Vingt années sont passées donc et Laurie Strode, devenue entre-temps directrice d’un campus universitaire coule des jours paisibles depuis les massacres de Haddonfield. Laurie a un un compagnon, une sorte de George Clooney en moins bien, et un fils John interprété par le tout nouveau Josh Hartnett dans son premier rôle au cinéma. Celui-ci ressent à la veille d’Halloween de furieuses envies de faire les 400 coups au grand désespoir de sa mère pour qui la fête des morts reste une date anniversaire redoutée.

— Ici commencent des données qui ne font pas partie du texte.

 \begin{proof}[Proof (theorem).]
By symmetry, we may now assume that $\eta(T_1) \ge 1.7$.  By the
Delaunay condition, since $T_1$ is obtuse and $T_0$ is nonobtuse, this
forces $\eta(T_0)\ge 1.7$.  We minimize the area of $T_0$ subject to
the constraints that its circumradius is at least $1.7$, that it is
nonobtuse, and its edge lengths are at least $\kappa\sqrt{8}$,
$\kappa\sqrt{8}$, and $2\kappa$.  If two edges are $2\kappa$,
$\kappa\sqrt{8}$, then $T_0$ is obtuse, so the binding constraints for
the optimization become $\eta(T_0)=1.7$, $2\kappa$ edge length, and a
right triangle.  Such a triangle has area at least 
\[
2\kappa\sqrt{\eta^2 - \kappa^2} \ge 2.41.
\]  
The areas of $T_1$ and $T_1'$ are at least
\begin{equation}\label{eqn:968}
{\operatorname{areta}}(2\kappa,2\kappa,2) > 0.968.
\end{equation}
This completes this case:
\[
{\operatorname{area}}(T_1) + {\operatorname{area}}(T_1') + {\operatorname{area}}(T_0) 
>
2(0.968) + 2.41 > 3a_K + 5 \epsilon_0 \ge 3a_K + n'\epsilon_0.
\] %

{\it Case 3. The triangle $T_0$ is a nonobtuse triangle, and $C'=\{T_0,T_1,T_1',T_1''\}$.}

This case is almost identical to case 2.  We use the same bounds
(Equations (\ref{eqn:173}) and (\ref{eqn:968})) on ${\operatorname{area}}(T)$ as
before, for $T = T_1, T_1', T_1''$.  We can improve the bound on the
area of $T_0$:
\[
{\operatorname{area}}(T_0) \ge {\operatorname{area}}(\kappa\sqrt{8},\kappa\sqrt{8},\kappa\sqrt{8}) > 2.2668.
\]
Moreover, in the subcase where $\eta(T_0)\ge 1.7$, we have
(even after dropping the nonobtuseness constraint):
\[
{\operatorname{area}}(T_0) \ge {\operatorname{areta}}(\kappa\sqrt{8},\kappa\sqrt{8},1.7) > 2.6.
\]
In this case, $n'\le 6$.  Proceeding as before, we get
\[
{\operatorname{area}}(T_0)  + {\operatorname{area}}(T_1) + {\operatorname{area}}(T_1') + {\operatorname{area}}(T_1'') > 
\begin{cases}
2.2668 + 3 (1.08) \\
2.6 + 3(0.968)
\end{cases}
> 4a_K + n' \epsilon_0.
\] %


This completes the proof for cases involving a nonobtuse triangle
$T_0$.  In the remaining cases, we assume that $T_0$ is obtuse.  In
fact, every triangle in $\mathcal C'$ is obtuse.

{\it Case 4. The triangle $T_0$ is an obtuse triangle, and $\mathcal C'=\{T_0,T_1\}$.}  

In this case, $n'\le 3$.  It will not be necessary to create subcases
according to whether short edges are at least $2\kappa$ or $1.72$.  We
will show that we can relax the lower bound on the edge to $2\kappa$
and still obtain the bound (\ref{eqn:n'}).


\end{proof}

A juste titre puisque notre Michael Myers se fait la belle et tombe sur le dossier médical de Laurie Strode connaissent ainsi sa nouvelle fonction et adresse. Voici donc notre joyeux boogeyman s’invitant au campus pour faire la peau à quelques ados « screamesques ».

Laurie ne se doute de rien, embrumée qu’elle est dans les vapeurs d’alcool, mais ressent tout doucement la présence de son tueur de frère. Elle qui se faisait passer pour morte c’est plutôt raté ! Et ici plus de docteur Loomis pour l’aider. On remarquera d’ailleurs la drôle, furtive mais sympathique apparition de Janet Leigh donnant conseil à notre Laurie.

Et commence alors une longue série de « Bouh t’as peur !!! » et de reflets esthétiquement réussis de Myers dans les différents miroirs qu’il rencontre. Le massacre commence dans une scène de monte-charges plutôt réussie qui sera en fait la seule scène relativement flippante du film. L’autre scène intéressante est celle où Laurie Strode et Myers se regardent de chaque côté d’une vitre pour la première fois depuis vingt ans.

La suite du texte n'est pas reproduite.